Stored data
═══

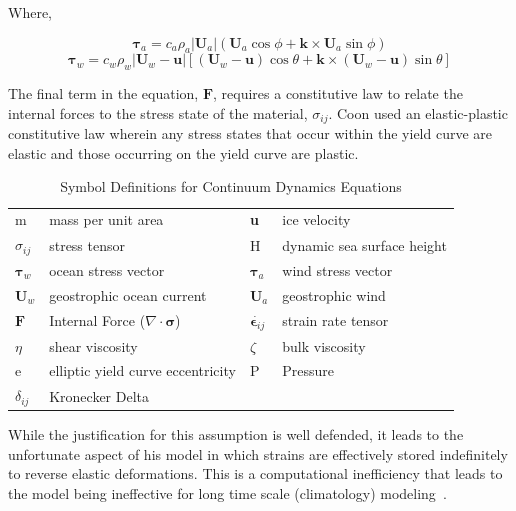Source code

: Where,

\begin{equation}
\boldsymbol{\tau}_a = c_a\rho_a|\mathbf{U}_a|(\mathbf{U}_a\cos{\phi}+\mathbf{k} \times \mathbf{U}_a\sin{\phi})
\label{eq:Hibler_Wind_Stress}
\end{equation}
\begin{equation}
\boldsymbol{\tau}_w = c_w\rho_w|\mathbf{U}_w-\mathbf{u}|[(\mathbf{U}_w-\mathbf{u})\cos{\theta}+\textbf{k} \times (\mathbf{U}_w-\mathbf{u})\sin{\theta}]
\label{eq:Hibler_Current_Stress}
\end{equation}

The final term in the equation, $\mathbf{F}$, requires a constitutive law to relate the internal forces to the stress state of the material, $\sigma_{ij}$.  Coon used an elastic-plastic constitutive law wherein any stress states that occur within the yield curve are elastic and those occurring on the yield curve are plastic.

\begin{table}
[H]
\caption{Symbol Definitions for Continuum Dynamics Equations}
\centering
\begin{tabular}{llll}
\hline
m & mass per unit area & \textbf{u} & ice velocity\\
$\sigma_{ij}$ & stress tensor & H & dynamic sea surface height\\
$\boldsymbol{\tau}_w$ & ocean stress vector & $\boldsymbol{\tau}_a$ & wind stress vector\\
$\textbf{U}_w$ & geostrophic ocean current & $\textbf{U}_a$ & geostrophic wind\\
$\textbf{F}$ & Internal Force ($\nabla\cdot\mathbf{\sigma}$) & $\dot{\mathbf{\epsilon}_{ij}}$ & strain rate tensor\\
$\eta$ & shear viscosity & $\zeta$ & bulk viscosity\\
e & elliptic yield curve eccentricity & P & Pressure\\
$\delta_{ij}$ & Kronecker Delta & & \\
\hline
\end{tabular}
\label{table:Continuum_Definitions}
\end{table}

While the justification for this assumption is well defended, it leads to the unfortunate aspect of his model in which strains are effectively stored indefinitely to reverse elastic deformations.  This is a computational inefficiency that leads to the model being ineffective for long time scale (climatology) modeling~\citet{Hibler1979}.

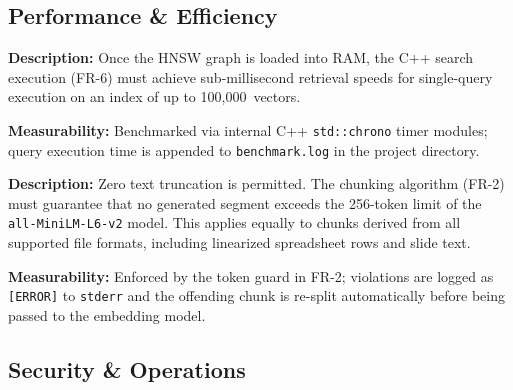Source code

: \documentclass[12pt, a4paper]{article}
\begin{document}
\subsection{Performance \& Efficiency}

\begin{tcolorbox}[enhanced, colback=white, colframe=ctGold,
    colbacktitle=ctLightGold, coltitle=ctPurple, boxrule=0.5pt,
    leftrule=4pt, arc=2mm, fonttitle=\large\bfseries,
    title={NFR-1: Retrieval Latency},
    drop fuzzy shadow=black!5!white]
\begin{prolist}
    \item \textbf{Description:} Once the HNSW graph is loaded into RAM, the
    C++ search execution (FR-6) must achieve sub-millisecond retrieval
    speeds for single-query execution on an index of up to 100,000~vectors.

    \item \textbf{Measurability:} Benchmarked via internal C++
    \texttt{std::chrono} timer modules; query execution time is appended to
    \texttt{benchmark.log} in the project directory.
\end{prolist}
\end{tcolorbox}

\begin{tcolorbox}[enhanced, colback=white, colframe=ctGold,
    colbacktitle=ctLightGold, coltitle=ctPurple, boxrule=0.5pt,
    leftrule=4pt, arc=2mm, fonttitle=\large\bfseries,
    title={NFR-2: Context Integrity},
    drop fuzzy shadow=black!5!white]
\begin{prolist}
    \item \textbf{Description:} Zero text truncation is permitted. The
    chunking algorithm (FR-2) must guarantee that no generated segment
    exceeds the 256-token limit of the \texttt{all-MiniLM-L6-v2} model.
    This applies equally to chunks derived from all supported file formats,
    including linearized spreadsheet rows and slide text.

    \item \textbf{Measurability:} Enforced by the token guard in FR-2;
    violations are logged as \texttt{[ERROR]} to \texttt{stderr} and the
    offending chunk is re-split automatically before being passed to the
    embedding model.
\end{prolist}
\end{tcolorbox}

\subsection{Security \& Operations}
\end{document}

═══

WORK ORDER
Report every line above that has the string "ocean" in it.

EXERCISE RESULT
$\boldsymbol{\tau}_w$ & ocean stress vector & $\boldsymbol{\tau}_a$ & wind stress vector\\
$\textbf{U}_w$ & geostrophic ocean current & $\textbf{U}_a$ & geostrophic wind\\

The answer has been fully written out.